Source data

_____

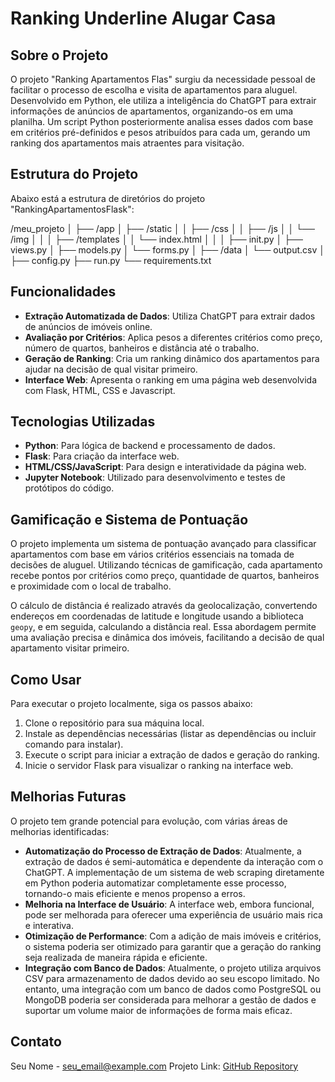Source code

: # Ranking Underline Alugar Casa

## Sobre o Projeto
O projeto "Ranking Apartamentos Flas" surgiu da necessidade pessoal de facilitar o processo de escolha e visita de apartamentos para aluguel. Desenvolvido em Python, ele utiliza a inteligência do ChatGPT para extrair informações de anúncios de apartamentos, organizando-os em uma planilha. Um script Python posteriormente analisa esses dados com base em critérios pré-definidos e pesos atribuídos para cada um, gerando um ranking dos apartamentos mais atraentes para visitação.

## Estrutura do Projeto

Abaixo está a estrutura de diretórios do projeto "RankingApartamentosFlask":

/meu_projeto
│
├── /app
│   ├── /static
│   │   ├── /css
│   │   ├── /js
│   │   └── /img
│   │
│   ├── /templates
│   │   └── index.html
│   │
│   ├── init.py
│   ├── views.py
│   ├── models.py
│   └── forms.py
│
├── /data
│   └── output.csv
│
├── config.py
├── run.py
└── requirements.txt


## Funcionalidades
- **Extração Automatizada de Dados**: Utiliza ChatGPT para extrair dados de anúncios de imóveis online.
- **Avaliação por Critérios**: Aplica pesos a diferentes critérios como preço, número de quartos, banheiros e distância até o trabalho.
- **Geração de Ranking**: Cria um ranking dinâmico dos apartamentos para ajudar na decisão de qual visitar primeiro.
- **Interface Web**: Apresenta o ranking em uma página web desenvolvida com Flask, HTML, CSS e Javascript.

## Tecnologias Utilizadas
- **Python**: Para lógica de backend e processamento de dados.
- **Flask**: Para criação da interface web.
- **HTML/CSS/JavaScript**: Para design e interatividade da página web.
- **Jupyter Notebook**: Utilizado para desenvolvimento e testes de protótipos do código.

## Gamificação e Sistema de Pontuação

O projeto implementa um sistema de pontuação avançado para classificar apartamentos com base em vários critérios essenciais na tomada de decisões de aluguel. Utilizando técnicas de gamificação, cada apartamento recebe pontos por critérios como preço, quantidade de quartos, banheiros e proximidade com o local de trabalho.

O cálculo de distância é realizado através da geolocalização, convertendo endereços em coordenadas de latitude e longitude usando a biblioteca `geopy`, e em seguida, calculando a distância real. Essa abordagem permite uma avaliação precisa e dinâmica dos imóveis, facilitando a decisão de qual apartamento visitar primeiro.

## Como Usar
Para executar o projeto localmente, siga os passos abaixo:
1. Clone o repositório para sua máquina local.
2. Instale as dependências necessárias (listar as dependências ou incluir comando para instalar).
3. Execute o script para iniciar a extração de dados e geração do ranking.
4. Inicie o servidor Flask para visualizar o ranking na interface web.

## Melhorias Futuras

O projeto tem grande potencial para evolução, com várias áreas de melhorias identificadas:

- **Automatização do Processo de Extração de Dados**: Atualmente, a extração de dados é semi-automática e dependente da interação com o ChatGPT. A implementação de um sistema de web scraping diretamente em Python poderia automatizar completamente esse processo, tornando-o mais eficiente e menos propenso a erros.
- **Melhoria na Interface de Usuário**: A interface web, embora funcional, pode ser melhorada para oferecer uma experiência de usuário mais rica e interativa.
- **Otimização de Performance**: Com a adição de mais imóveis e critérios, o sistema poderia ser otimizado para garantir que a geração do ranking seja realizada de maneira rápida e eficiente.
- **Integração com Banco de Dados**: Atualmente, o projeto utiliza arquivos CSV para armazenamento de dados devido ao seu escopo limitado. No entanto, uma integração com um banco de dados como PostgreSQL ou MongoDB poderia ser considerada para melhorar a gestão de dados e suportar um volume maior de informações de forma mais eficaz.

## Contato
Seu Nome - seu_email@example.com
Projeto Link: [GitHub Repository](URL_do_repositório)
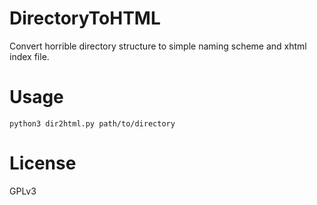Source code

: # DirectoryToHTML
Convert horrible directory structure to simple naming scheme and xhtml index file. 

# Usage
`python3 dir2html.py path/to/directory`

# License
GPLv3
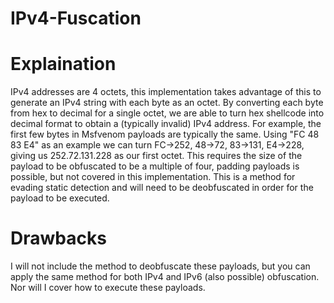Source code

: # IPv4-Fuscation

# Explaination
IPv4 addresses are 4 octets, this implementation takes advantage of this to generate an IPv4 string with each byte as an octet. By converting each byte from hex to decimal for a single octet, we are able to turn hex shellcode into decimal format to obtain a (typically invalid) IPv4 address. For example, the first few bytes in Msfvenom payloads are typically the same. Using "FC 48 83 E4" as an example we can turn FC->252, 48->72, 83->131, E4->228, giving us 252.72.131.228 as our first octet. This requires the size of the payload to be obfuscated to be a multiple of four, padding payloads is possible, but not covered in this implementation. This is a method for evading static detection and will need to be deobfuscated in order for the payload to be executed.

# Drawbacks
I will not include the method to deobfuscate these payloads, but you can apply the same method for both IPv4 and IPv6 (also possible) obfuscation. Nor will I cover how to execute these payloads.

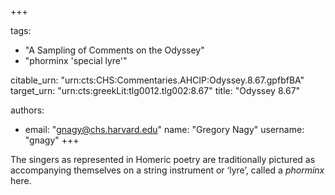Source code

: +++

tags:
- "A Sampling of Comments on the Odyssey"
- "phorminx &#39;special lyre&#39;"

citable_urn: "urn:cts:CHS:Commentaries.AHCIP:Odyssey.8.67.gpfbfBA"
target_urn: "urn:cts:greekLit:tlg0012.tlg002:8.67"
title: "Odyssey 8.67"

authors:
- email: "gnagy@chs.harvard.edu"
  name: "Gregory Nagy"
  username: "gnagy"
+++

<p>The singers as represented in Homeric poetry are traditionally pictured as accompanying themselves on a string instrument or ‘lyre’, called a <em>phorminx</em> here. </p>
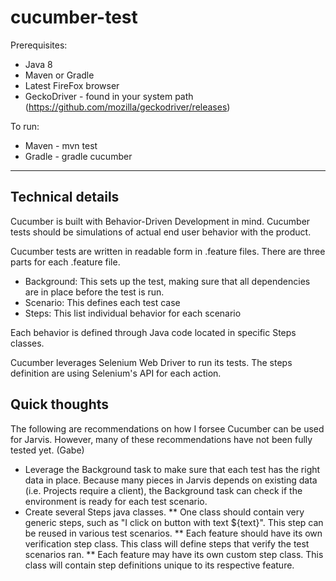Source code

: # cucumber-test

Prerequisites:
* Java 8
* Maven or Gradle
* Latest FireFox browser
* GeckoDriver - found in your system path (https://github.com/mozilla/geckodriver/releases)

To run:
* Maven - mvn test
* Gradle - gradle cucumber

* * *
## Technical details

Cucumber is built with Behavior-Driven Development in mind. Cucumber tests should be simulations of actual end user behavior with the product.

Cucumber tests are written in readable form in .feature files. There are three parts for each .feature file.
* Background: This sets up the test, making sure that all dependencies are in place before the test is run.
* Scenario: This defines each test case
* Steps: This list individual behavior for each scenario

Each behavior is defined through Java code located in specific Steps classes.

Cucumber leverages Selenium Web Driver to run its tests. The steps definition are using Selenium's API for each action.

## Quick thoughts
The following are recommendations on how I forsee Cucumber can be used for Jarvis. However, many of these recommendations have not been fully tested yet. (Gabe)

* Leverage the Background task to make sure that each test has the right data in place. Because many pieces in Jarvis depends on existing data (i.e. Projects require a client), the Background task can check if the environment is ready for each test scenario.
* Create several Steps java classes. 
** One class should contain very generic steps, such as "I click on button with text ${text}". This step can be reused in various test scenarios.
** Each feature should have its own verification step class. This class will define steps that verify the test scenarios ran.
** Each feature may have its own custom step class. This class will contain step definitions unique to its respective feature.
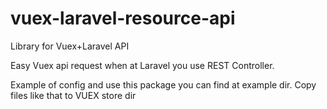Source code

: # vuex-laravel-resource-api
Library for Vuex+Laravel API

Easy Vuex api request when at Laravel you use REST Controller.

Example of config and use this package you can find at example dir. Copy files like that to VUEX store dir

_____

__WHAT THE TASK REQUIRES__.
Restate the records word for word, omitting images.

__ANSWER SECTION__.
Source code

: # Ranking Underline Alugar Casa

## Sobre o Projeto
O projeto "Ranking Apartamentos Flas" surgiu da necessidade pessoal de facilitar o processo de escolha e visita de apartamentos para aluguel. Desenvolvido em Python, ele utiliza a inteligência do ChatGPT para extrair informações de anúncios de apartamentos, organizando-os em uma planilha. Um script Python posteriormente analisa esses dados com base em critérios pré-definidos e pesos atribuídos para cada um, gerando um ranking dos apartamentos mais atraentes para visitação.

## Estrutura do Projeto

Abaixo está a estrutura de diretórios do projeto "RankingApartamentosFlask":

/meu_projeto
│
├── /app
│   ├── /static
│   │   ├── /css
│   │   ├── /js
│   │   └── /img
│   │
│   ├── /templates
│   │   └── index.html
│   │
│   ├── init.py
│   ├── views.py
│   ├── models.py
│   └── forms.py
│
├── /data
│   └── output.csv
│
├── config.py
├── run.py
└── requirements.txt


## Funcionalidades
- **Extração Automatizada de Dados**: Utiliza ChatGPT para extrair dados de anúncios de imóveis online.
- **Avaliação por Critérios**: Aplica pesos a diferentes critérios como preço, número de quartos, banheiros e distância até o trabalho.
- **Geração de Ranking**: Cria um ranking dinâmico dos apartamentos para ajudar na decisão de qual visitar primeiro.
- **Interface Web**: Apresenta o ranking em uma página web desenvolvida com Flask, HTML, CSS e Javascript.

## Tecnologias Utilizadas
- **Python**: Para lógica de backend e processamento de dados.
- **Flask**: Para criação da interface web.
- **HTML/CSS/JavaScript**: Para design e interatividade da página web.
- **Jupyter Notebook**: Utilizado para desenvolvimento e testes de protótipos do código.

## Gamificação e Sistema de Pontuação

O projeto implementa um sistema de pontuação avançado para classificar apartamentos com base em vários critérios essenciais na tomada de decisões de aluguel. Utilizando técnicas de gamificação, cada apartamento recebe pontos por critérios como preço, quantidade de quartos, banheiros e proximidade com o local de trabalho.

O cálculo de distância é realizado através da geolocalização, convertendo endereços em coordenadas de latitude e longitude usando a biblioteca `geopy`, e em seguida, calculando a distância real. Essa abordagem permite uma avaliação precisa e dinâmica dos imóveis, facilitando a decisão de qual apartamento visitar primeiro.

## Como Usar
Para executar o projeto localmente, siga os passos abaixo:
1. Clone o repositório para sua máquina local.
2. Instale as dependências necessárias (listar as dependências ou incluir comando para instalar).
3. Execute o script para iniciar a extração de dados e geração do ranking.
4. Inicie o servidor Flask para visualizar o ranking na interface web.

## Melhorias Futuras

O projeto tem grande potencial para evolução, com várias áreas de melhorias identificadas:

- **Automatização do Processo de Extração de Dados**: Atualmente, a extração de dados é semi-automática e dependente da interação com o ChatGPT. A implementação de um sistema de web scraping diretamente em Python poderia automatizar completamente esse processo, tornando-o mais eficiente e menos propenso a erros.
- **Melhoria na Interface de Usuário**: A interface web, embora funcional, pode ser melhorada para oferecer uma experiência de usuário mais rica e interativa.
- **Otimização de Performance**: Com a adição de mais imóveis e critérios, o sistema poderia ser otimizado para garantir que a geração do ranking seja realizada de maneira rápida e eficiente.
- **Integração com Banco de Dados**: Atualmente, o projeto utiliza arquivos CSV para armazenamento de dados devido ao seu escopo limitado. No entanto, uma integração com um banco de dados como PostgreSQL ou MongoDB poderia ser considerada para melhorar a gestão de dados e suportar um volume maior de informações de forma mais eficaz.

## Contato
Seu Nome - seu_email@example.com
Projeto Link: [GitHub Repository](URL_do_repositório)
Source code

: # DirectoryToHTML
Convert horrible directory structure to simple naming scheme and xhtml index file. 

# Usage
`python3 dir2html.py path/to/directory`

# License
GPLv3
Source code

: # IPv4-Fuscation

# Explaination
IPv4 addresses are 4 octets, this implementation takes advantage of this to generate an IPv4 string with each byte as an octet. By converting each byte from hex to decimal for a single octet, we are able to turn hex shellcode into decimal format to obtain a (typically invalid) IPv4 address. For example, the first few bytes in Msfvenom payloads are typically the same. Using "FC 48 83 E4" as an example we can turn FC->252, 48->72, 83->131, E4->228, giving us 252.72.131.228 as our first octet. This requires the size of the payload to be obfuscated to be a multiple of four, padding payloads is possible, but not covered in this implementation. This is a method for evading static detection and will need to be deobfuscated in order for the payload to be executed.

# Drawbacks
I will not include the method to deobfuscate these payloads, but you can apply the same method for both IPv4 and IPv6 (also possible) obfuscation. Nor will I cover how to execute these payloads.

Source code

: +++

tags:
- "A Sampling of Comments on the Odyssey"
- "phorminx &#39;special lyre&#39;"

citable_urn: "urn:cts:CHS:Commentaries.AHCIP:Odyssey.8.67.gpfbfBA"
target_urn: "urn:cts:greekLit:tlg0012.tlg002:8.67"
title: "Odyssey 8.67"

authors:
- email: "gnagy@chs.harvard.edu"
  name: "Gregory Nagy"
  username: "gnagy"
+++

<p>The singers as represented in Homeric poetry are traditionally pictured as accompanying themselves on a string instrument or ‘lyre’, called a <em>phorminx</em> here. </p>
Source code

: # cucumber-test

Prerequisites:
* Java 8
* Maven or Gradle
* Latest FireFox browser
* GeckoDriver - found in your system path (https://github.com/mozilla/geckodriver/releases)

To run:
* Maven - mvn test
* Gradle - gradle cucumber

* * *
## Technical details

Cucumber is built with Behavior-Driven Development in mind. Cucumber tests should be simulations of actual end user behavior with the product.

Cucumber tests are written in readable form in .feature files. There are three parts for each .feature file.
* Background: This sets up the test, making sure that all dependencies are in place before the test is run.
* Scenario: This defines each test case
* Steps: This list individual behavior for each scenario

Each behavior is defined through Java code located in specific Steps classes.

Cucumber leverages Selenium Web Driver to run its tests. The steps definition are using Selenium's API for each action.

## Quick thoughts
The following are recommendations on how I forsee Cucumber can be used for Jarvis. However, many of these recommendations have not been fully tested yet. (Gabe)

* Leverage the Background task to make sure that each test has the right data in place. Because many pieces in Jarvis depends on existing data (i.e. Projects require a client), the Background task can check if the environment is ready for each test scenario.
* Create several Steps java classes. 
** One class should contain very generic steps, such as "I click on button with text ${text}". This step can be reused in various test scenarios.
** Each feature should have its own verification step class. This class will define steps that verify the test scenarios ran.
** Each feature may have its own custom step class. This class will contain step definitions unique to its respective feature.
Source code

: # vuex-laravel-resource-api
Library for Vuex+Laravel API

Easy Vuex api request when at Laravel you use REST Controller.

Example of config and use this package you can find at example dir. Copy files like that to VUEX store dir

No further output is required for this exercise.